● **Required work**: Your reply should be the following data, copied exactly.

[Data extracted from a collection]
★ ★ ★ ★ ★

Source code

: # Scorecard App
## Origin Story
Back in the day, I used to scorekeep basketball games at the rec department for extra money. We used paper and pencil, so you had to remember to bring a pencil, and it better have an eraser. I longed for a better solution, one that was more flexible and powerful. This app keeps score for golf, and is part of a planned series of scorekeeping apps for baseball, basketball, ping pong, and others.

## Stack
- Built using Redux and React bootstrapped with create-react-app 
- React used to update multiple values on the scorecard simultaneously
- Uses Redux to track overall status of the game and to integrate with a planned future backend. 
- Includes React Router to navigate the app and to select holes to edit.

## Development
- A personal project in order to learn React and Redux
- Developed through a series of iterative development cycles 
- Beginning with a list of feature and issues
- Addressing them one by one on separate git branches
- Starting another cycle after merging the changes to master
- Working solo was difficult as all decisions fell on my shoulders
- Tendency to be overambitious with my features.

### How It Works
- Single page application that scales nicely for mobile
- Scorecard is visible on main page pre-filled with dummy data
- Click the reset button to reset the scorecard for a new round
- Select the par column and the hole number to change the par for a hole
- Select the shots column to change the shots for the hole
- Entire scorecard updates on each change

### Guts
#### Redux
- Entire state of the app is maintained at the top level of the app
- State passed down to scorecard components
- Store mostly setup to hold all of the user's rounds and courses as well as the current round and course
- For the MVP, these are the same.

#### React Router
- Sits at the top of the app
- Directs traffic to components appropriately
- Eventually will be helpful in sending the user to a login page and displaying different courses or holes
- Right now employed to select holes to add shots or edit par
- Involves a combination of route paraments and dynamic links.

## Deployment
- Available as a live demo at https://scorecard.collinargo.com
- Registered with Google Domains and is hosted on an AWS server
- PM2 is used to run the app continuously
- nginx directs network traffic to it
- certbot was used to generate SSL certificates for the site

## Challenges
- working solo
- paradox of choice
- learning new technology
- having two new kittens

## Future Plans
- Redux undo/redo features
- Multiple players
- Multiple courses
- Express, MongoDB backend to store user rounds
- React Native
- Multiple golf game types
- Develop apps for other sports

★ ★ ★ ★ ★

● **Written solution**:
Source code

: # Scorecard App
## Origin Story
Back in the day, I used to scorekeep basketball games at the rec department for extra money. We used paper and pencil, so you had to remember to bring a pencil, and it better have an eraser. I longed for a better solution, one that was more flexible and powerful. This app keeps score for golf, and is part of a planned series of scorekeeping apps for baseball, basketball, ping pong, and others.

## Stack
- Built using Redux and React bootstrapped with create-react-app 
- React used to update multiple values on the scorecard simultaneously
- Uses Redux to track overall status of the game and to integrate with a planned future backend. 
- Includes React Router to navigate the app and to select holes to edit.

## Development
- A personal project in order to learn React and Redux
- Developed through a series of iterative development cycles 
- Beginning with a list of feature and issues
- Addressing them one by one on separate git branches
- Starting another cycle after merging the changes to master
- Working solo was difficult as all decisions fell on my shoulders
- Tendency to be overambitious with my features.

### How It Works
- Single page application that scales nicely for mobile
- Scorecard is visible on main page pre-filled with dummy data
- Click the reset button to reset the scorecard for a new round
- Select the par column and the hole number to change the par for a hole
- Select the shots column to change the shots for the hole
- Entire scorecard updates on each change

### Guts
#### Redux
- Entire state of the app is maintained at the top level of the app
- State passed down to scorecard components
- Store mostly setup to hold all of the user's rounds and courses as well as the current round and course
- For the MVP, these are the same.

#### React Router
- Sits at the top of the app
- Directs traffic to components appropriately
- Eventually will be helpful in sending the user to a login page and displaying different courses or holes
- Right now employed to select holes to add shots or edit par
- Involves a combination of route paraments and dynamic links.

## Deployment
- Available as a live demo at https://scorecard.collinargo.com
- Registered with Google Domains and is hosted on an AWS server
- PM2 is used to run the app continuously
- nginx directs network traffic to it
- certbot was used to generate SSL certificates for the site

## Challenges
- working solo
- paradox of choice
- learning new technology
- having two new kittens

## Future Plans
- Redux undo/redo features
- Multiple players
- Multiple courses
- Express, MongoDB backend to store user rounds
- React Native
- Multiple golf game types
- Develop apps for other sports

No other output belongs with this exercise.